Terminado o banquete, pedem os cafés e um digestivo, que o proprietário, claro está, oferece como sendo “Oferta da Casa”. No final pedem a conta e comentam que gostaram muito e que vão voltar com amigos e tal. O proprietário faz a conta e soma apenas o pão, uma dose pequena de camarões, metade das bebidas, uma dose de carne, e os cafés, o resto fica tudo de borla. Normalmente a conta duma mesa de Doutores de Verão não passa dos €15. O proprietário em lugar de ter lucro tem prejuízo com as bebidas que não pagaram, com as entradas que não pagaram, com a comida que não comeram, com os clientes pagadores que perderam porque se fartaram de esperar porque todos os empregados estiveram a dar graxa aos “doutores”, etc. Costumam regressar mais duas ou três vezes ao restaurante nesse ano enquanto intercalam com outras burlas noutros restaurantes da zona. À medida que o número de visitas aumenta, a quantidade de coisas oferecidas, aumenta também…No ano seguinte, chegam com um carro diferente mas tesos como sempre para comerem de borla na mesma.
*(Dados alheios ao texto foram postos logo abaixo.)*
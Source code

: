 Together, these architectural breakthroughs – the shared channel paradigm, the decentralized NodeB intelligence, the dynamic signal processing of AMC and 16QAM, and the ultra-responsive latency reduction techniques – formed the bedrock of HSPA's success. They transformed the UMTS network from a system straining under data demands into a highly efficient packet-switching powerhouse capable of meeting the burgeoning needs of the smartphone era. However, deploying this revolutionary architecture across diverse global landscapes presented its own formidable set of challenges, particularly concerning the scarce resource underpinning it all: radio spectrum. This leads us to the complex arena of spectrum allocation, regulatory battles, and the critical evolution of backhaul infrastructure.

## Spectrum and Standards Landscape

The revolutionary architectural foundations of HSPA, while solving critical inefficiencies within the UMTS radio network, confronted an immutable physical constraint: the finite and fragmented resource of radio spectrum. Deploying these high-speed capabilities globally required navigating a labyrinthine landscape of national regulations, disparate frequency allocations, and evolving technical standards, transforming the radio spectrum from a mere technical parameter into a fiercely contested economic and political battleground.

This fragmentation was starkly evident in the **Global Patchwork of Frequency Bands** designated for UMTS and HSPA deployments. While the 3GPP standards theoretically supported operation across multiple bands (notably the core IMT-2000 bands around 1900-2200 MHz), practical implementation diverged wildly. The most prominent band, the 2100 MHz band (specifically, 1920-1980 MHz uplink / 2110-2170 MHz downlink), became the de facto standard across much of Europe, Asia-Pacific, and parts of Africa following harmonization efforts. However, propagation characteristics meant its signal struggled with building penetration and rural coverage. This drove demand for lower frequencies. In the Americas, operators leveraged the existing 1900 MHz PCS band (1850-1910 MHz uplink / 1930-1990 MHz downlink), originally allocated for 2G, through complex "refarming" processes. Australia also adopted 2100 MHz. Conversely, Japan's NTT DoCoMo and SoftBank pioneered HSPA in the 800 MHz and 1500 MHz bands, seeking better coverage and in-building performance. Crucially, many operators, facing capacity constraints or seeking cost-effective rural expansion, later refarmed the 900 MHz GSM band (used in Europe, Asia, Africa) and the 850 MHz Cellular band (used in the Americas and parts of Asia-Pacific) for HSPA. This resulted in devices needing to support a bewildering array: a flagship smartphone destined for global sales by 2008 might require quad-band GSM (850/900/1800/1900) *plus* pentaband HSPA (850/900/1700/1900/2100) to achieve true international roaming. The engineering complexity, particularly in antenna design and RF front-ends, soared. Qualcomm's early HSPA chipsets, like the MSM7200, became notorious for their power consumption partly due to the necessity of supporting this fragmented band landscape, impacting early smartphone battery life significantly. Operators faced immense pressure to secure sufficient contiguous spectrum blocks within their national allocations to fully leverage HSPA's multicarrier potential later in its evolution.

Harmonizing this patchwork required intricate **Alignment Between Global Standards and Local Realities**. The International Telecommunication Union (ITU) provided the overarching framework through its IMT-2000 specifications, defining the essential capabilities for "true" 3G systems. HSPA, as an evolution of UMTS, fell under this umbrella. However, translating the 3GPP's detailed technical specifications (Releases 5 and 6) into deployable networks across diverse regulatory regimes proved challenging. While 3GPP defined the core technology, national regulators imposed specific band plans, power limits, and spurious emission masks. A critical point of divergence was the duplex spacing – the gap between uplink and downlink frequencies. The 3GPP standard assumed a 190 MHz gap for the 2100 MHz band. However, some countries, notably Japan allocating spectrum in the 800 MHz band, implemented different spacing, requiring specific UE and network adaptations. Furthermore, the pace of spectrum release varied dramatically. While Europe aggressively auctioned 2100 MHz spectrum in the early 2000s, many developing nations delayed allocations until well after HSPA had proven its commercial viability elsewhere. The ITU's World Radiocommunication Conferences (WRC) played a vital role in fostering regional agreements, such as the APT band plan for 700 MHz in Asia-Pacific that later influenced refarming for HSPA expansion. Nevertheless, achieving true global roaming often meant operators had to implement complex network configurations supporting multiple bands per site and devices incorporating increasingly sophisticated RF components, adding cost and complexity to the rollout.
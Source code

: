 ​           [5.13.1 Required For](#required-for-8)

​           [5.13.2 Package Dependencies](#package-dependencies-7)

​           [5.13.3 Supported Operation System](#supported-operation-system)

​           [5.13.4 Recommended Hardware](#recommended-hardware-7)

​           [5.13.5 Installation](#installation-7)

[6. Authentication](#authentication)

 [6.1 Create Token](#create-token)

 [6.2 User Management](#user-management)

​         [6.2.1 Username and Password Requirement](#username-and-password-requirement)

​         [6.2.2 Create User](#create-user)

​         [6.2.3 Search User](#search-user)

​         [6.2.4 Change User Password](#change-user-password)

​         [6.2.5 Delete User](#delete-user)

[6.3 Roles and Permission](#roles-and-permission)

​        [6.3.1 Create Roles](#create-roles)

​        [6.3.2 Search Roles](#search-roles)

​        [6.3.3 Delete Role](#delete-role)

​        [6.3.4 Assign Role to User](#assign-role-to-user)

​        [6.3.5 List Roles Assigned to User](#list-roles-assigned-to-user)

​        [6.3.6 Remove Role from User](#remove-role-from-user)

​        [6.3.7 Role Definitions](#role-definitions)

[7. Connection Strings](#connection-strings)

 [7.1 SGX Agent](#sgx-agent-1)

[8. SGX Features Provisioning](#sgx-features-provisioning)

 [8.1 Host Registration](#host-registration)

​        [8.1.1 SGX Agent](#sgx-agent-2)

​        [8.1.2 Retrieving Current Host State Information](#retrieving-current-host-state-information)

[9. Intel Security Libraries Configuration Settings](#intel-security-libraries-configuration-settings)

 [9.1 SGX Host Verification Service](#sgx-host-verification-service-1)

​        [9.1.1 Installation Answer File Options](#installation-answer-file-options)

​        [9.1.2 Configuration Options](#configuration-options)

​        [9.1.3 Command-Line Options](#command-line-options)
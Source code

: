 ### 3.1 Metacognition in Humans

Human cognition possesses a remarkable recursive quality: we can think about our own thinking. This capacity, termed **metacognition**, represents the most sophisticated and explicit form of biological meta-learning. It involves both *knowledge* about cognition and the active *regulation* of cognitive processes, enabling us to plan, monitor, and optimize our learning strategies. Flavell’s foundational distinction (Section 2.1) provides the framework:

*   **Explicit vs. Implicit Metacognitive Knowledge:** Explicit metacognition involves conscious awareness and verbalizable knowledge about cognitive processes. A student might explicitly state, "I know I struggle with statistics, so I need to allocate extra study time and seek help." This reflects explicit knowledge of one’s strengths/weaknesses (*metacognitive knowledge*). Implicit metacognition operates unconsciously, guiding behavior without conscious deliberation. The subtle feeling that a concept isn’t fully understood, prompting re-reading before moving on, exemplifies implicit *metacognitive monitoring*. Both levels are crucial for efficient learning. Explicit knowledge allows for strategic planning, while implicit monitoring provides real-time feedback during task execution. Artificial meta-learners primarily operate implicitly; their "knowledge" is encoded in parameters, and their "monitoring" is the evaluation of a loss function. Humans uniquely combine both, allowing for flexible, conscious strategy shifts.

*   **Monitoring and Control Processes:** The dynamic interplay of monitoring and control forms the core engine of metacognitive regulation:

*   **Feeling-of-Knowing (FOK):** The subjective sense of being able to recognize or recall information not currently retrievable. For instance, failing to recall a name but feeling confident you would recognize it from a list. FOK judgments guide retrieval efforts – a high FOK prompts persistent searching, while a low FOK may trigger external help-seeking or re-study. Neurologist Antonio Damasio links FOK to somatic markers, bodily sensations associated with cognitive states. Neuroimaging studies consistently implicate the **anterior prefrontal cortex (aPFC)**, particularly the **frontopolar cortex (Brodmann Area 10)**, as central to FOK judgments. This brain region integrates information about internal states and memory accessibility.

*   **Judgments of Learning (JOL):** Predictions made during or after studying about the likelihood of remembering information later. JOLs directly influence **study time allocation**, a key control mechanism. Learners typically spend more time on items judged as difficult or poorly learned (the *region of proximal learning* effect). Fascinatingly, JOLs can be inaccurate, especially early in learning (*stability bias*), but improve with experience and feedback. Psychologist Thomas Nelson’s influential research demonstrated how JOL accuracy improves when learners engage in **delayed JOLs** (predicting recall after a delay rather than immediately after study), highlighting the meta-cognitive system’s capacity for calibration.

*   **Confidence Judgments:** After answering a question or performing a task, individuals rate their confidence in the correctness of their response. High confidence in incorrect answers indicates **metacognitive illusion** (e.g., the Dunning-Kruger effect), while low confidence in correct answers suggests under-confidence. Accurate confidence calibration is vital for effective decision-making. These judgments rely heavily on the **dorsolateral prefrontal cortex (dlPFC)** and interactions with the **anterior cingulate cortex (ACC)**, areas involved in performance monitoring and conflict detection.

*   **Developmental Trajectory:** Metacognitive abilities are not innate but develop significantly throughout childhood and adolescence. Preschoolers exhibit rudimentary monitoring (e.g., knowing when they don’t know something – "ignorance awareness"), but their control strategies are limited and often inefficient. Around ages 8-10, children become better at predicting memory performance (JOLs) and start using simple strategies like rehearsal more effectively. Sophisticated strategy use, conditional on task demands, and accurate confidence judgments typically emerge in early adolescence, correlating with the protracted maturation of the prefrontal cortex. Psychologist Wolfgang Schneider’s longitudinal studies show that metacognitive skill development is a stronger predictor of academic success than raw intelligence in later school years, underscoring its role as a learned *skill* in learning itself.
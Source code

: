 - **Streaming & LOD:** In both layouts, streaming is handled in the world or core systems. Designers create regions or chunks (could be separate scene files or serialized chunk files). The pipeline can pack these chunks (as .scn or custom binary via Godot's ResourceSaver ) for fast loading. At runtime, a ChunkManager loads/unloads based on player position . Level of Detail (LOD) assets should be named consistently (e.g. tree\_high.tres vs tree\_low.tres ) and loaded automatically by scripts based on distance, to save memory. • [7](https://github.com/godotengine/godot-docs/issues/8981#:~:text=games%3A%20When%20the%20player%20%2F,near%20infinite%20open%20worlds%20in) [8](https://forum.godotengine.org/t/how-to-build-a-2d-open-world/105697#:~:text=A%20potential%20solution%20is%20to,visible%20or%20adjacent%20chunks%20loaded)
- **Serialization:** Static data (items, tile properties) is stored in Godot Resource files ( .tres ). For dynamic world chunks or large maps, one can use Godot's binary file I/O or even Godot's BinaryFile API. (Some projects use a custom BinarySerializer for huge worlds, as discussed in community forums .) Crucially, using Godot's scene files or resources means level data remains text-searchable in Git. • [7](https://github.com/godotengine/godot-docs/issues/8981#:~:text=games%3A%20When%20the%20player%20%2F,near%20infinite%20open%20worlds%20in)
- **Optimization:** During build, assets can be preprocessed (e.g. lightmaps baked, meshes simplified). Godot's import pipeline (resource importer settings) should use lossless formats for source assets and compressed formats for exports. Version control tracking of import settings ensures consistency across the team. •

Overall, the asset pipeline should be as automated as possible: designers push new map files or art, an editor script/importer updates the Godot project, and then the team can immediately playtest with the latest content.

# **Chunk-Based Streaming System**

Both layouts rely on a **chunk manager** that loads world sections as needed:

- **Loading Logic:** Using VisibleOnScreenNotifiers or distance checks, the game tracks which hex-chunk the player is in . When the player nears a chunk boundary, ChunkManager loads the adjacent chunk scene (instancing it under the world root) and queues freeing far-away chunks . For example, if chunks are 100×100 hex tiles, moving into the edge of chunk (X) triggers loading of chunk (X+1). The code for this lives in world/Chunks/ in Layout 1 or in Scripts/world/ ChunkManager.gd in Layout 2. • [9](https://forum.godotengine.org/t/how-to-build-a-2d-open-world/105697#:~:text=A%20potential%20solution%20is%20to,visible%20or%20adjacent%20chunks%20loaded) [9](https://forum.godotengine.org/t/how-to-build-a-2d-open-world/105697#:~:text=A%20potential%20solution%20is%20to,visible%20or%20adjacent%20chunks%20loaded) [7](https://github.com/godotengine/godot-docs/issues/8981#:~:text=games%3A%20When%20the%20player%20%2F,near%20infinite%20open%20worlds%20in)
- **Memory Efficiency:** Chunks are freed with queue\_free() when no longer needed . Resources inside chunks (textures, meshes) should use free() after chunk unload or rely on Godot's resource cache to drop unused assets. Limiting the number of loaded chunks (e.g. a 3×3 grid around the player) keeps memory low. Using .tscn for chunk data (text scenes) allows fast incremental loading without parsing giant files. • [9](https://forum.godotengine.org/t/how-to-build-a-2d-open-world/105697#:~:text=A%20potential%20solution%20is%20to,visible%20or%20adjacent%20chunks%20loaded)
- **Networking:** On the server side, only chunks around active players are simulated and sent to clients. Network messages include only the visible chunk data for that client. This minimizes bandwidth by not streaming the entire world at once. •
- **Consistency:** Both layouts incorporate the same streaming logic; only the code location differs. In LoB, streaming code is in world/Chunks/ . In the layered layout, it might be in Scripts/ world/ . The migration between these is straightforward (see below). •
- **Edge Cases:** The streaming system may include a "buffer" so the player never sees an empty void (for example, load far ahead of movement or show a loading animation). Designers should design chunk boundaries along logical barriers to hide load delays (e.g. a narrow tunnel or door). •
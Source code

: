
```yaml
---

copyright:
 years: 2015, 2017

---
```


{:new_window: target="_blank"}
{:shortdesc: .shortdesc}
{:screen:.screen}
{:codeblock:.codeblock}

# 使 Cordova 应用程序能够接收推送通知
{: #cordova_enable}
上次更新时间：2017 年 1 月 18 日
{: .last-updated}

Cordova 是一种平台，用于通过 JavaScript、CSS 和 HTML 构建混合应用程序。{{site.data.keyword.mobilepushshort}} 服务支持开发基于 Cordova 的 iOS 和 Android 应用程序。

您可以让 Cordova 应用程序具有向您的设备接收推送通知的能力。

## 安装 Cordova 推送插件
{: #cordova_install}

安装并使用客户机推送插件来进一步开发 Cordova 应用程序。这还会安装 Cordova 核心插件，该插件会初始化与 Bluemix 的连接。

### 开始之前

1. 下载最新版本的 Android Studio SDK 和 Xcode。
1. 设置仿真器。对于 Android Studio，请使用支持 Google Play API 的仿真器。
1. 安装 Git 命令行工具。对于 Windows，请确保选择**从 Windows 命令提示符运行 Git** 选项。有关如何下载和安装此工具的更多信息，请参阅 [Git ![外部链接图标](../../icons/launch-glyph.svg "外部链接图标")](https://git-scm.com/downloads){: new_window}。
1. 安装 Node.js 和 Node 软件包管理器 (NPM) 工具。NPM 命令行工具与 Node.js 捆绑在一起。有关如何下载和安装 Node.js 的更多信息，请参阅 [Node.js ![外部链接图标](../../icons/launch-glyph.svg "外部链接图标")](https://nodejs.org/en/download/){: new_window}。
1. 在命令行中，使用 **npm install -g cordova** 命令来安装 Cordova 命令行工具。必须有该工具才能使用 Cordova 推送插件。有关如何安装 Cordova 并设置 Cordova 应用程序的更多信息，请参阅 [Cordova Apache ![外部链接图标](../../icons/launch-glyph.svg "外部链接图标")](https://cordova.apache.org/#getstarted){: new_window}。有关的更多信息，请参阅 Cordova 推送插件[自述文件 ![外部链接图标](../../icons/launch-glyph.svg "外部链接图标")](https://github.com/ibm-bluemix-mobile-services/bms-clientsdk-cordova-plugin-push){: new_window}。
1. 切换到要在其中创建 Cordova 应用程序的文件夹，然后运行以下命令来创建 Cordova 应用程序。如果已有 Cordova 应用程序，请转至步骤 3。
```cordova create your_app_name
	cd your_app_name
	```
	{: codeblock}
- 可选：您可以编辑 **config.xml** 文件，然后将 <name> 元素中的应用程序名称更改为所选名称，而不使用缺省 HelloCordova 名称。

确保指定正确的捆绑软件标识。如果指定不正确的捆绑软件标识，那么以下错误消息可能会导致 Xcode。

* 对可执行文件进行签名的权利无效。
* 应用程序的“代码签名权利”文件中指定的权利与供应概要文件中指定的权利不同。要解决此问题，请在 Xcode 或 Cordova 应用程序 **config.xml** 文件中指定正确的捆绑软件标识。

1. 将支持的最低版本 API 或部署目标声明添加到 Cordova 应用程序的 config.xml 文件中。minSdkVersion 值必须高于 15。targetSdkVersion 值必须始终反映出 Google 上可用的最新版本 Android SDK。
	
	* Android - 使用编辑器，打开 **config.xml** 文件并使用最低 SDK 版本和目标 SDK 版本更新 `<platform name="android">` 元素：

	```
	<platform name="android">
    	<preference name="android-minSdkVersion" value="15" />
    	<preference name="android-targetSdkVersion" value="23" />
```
Voltando ao almoço na tasca, os Srs. Doutores de Verão que lá chegaram, eram compostos por 3 pessoas, o pai, a mãe e o filho que chegaram de Mercedes (alugado de certeza). Pediram logo para falar com o proprietário e disseram que vinham de propósito pelas amêijoas, mas acabaram por comer uns camarõezinhos, presuntinho, torradinhas com manteiga, 1 garrafinha de água de 1,5l, um fininho, duas minizinhas, uma dosezinha de bitoque de vitela para os 3 (que para nós foram fritos mas para eles foi grelhado porque o proprietário perguntou se queriam grelhado, a nós não perguntou nada), 3 cafézinhos e um digestivozinho. Pelas minhas contas pagaram pouco mais do que €15, enquanto nós pagamos quase €20 e éramos duas pessoas. Enquanto lá estivemos, faziam montes de supostos telefonemas para familiares (para nós ouvirmos) dizendo que iam fazer uma viagem de 11h e não sei que mais quando no fundo o telemóvel apenas dizia “O período de validade para continuar a realizar chamadas terminou, por favor, seu teso, recarregue o seu cartão!”. Comentavam também que tinham ido a um restaurante e que tinham gasto 300 e tal euros e que lhes tinha dado gozo (pelas minhas contas esses €300 teriam sido gastos repartidos por cerca de 20 visitas ao restaurante). Uma coisa que eu achei piada foi que pediram presuntinho ao dono do restaurante e ele foi logo a correr preparar, chegou a empregada e pediram-lhe presunto a ela também e ela disse que não tinham! Ou seja se eu tivesse pedido presunto não havia, mas para os "doutores" havia, nem que tivessem de matar um porco na hora.

Deixo aqui um apelo a todos os proprietários de restaurantes nas costas portuguesas: Tenham cuidado com os Senhores Doutores de Verão que eles andam aí em força!

A moral da história é que nunca mais volto àquele restaurante e quem fica a perder com isso é o proprietário porque perdeu clientes que até pagam a comida que comem!